• **REQUIRED WORK**: What lines below include the word "illustration"? Copy each one.

[Rendered images with source text]
────────

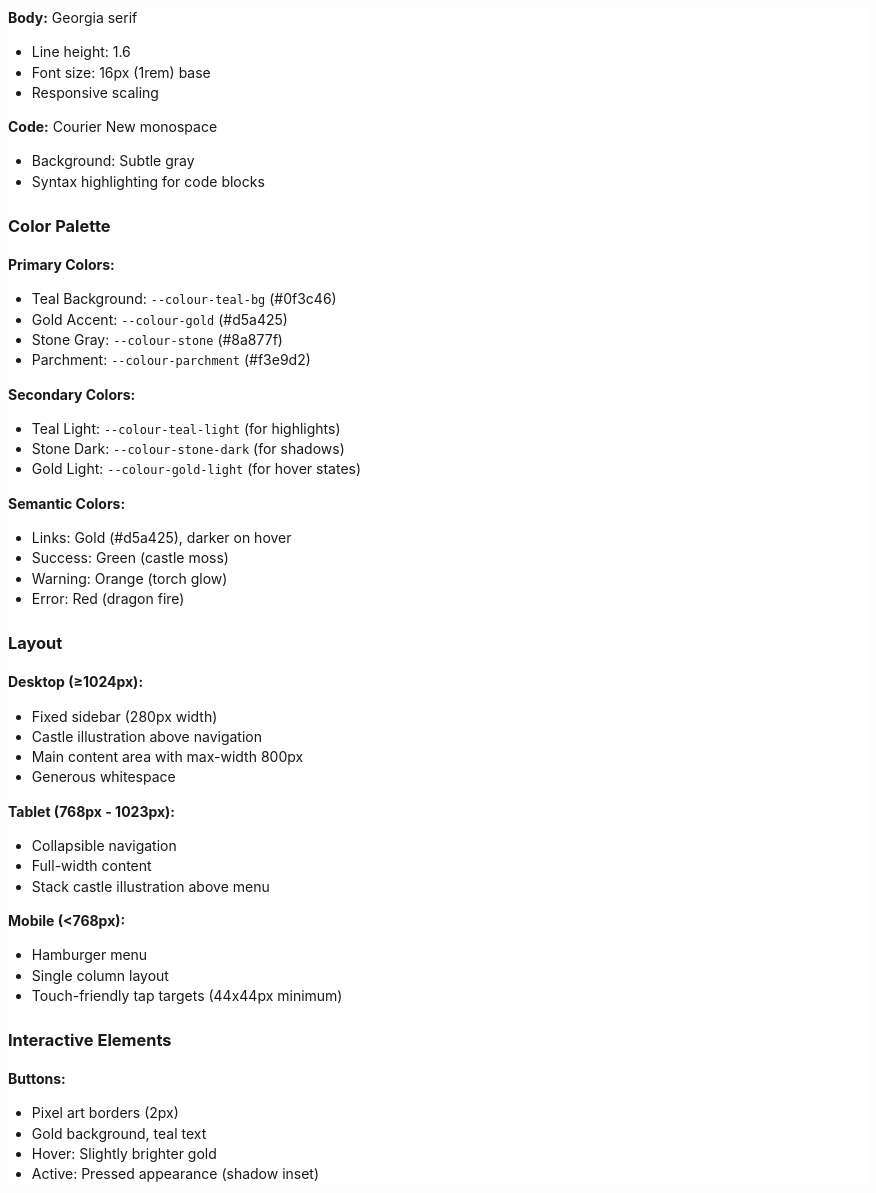 **Body:** Georgia serif
- Line height: 1.6
- Font size: 16px (1rem) base
- Responsive scaling

**Code:** Courier New monospace
- Background: Subtle gray
- Syntax highlighting for code blocks

### Color Palette

**Primary Colors:**
- Teal Background: `--colour-teal-bg` (#0f3c46)
- Gold Accent: `--colour-gold` (#d5a425)
- Stone Gray: `--colour-stone` (#8a877f)
- Parchment: `--colour-parchment` (#f3e9d2)

**Secondary Colors:**
- Teal Light: `--colour-teal-light` (for highlights)
- Stone Dark: `--colour-stone-dark` (for shadows)
- Gold Light: `--colour-gold-light` (for hover states)

**Semantic Colors:**
- Links: Gold (#d5a425), darker on hover
- Success: Green (castle moss)
- Warning: Orange (torch glow)
- Error: Red (dragon fire)

### Layout

**Desktop (≥1024px):**
- Fixed sidebar (280px width)
- Castle illustration above navigation
- Main content area with max-width 800px
- Generous whitespace

**Tablet (768px - 1023px):**
- Collapsible navigation
- Full-width content
- Stack castle illustration above menu

**Mobile (<768px):**
- Hamburger menu
- Single column layout
- Touch-friendly tap targets (44x44px minimum)

### Interactive Elements

**Buttons:**
- Pixel art borders (2px)
- Gold background, teal text
- Hover: Slightly brighter gold
- Active: Pressed appearance (shadow inset)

────────

• **ANSWER BELOW**:
- Castle illustration above navigation
- Stack castle illustration above menu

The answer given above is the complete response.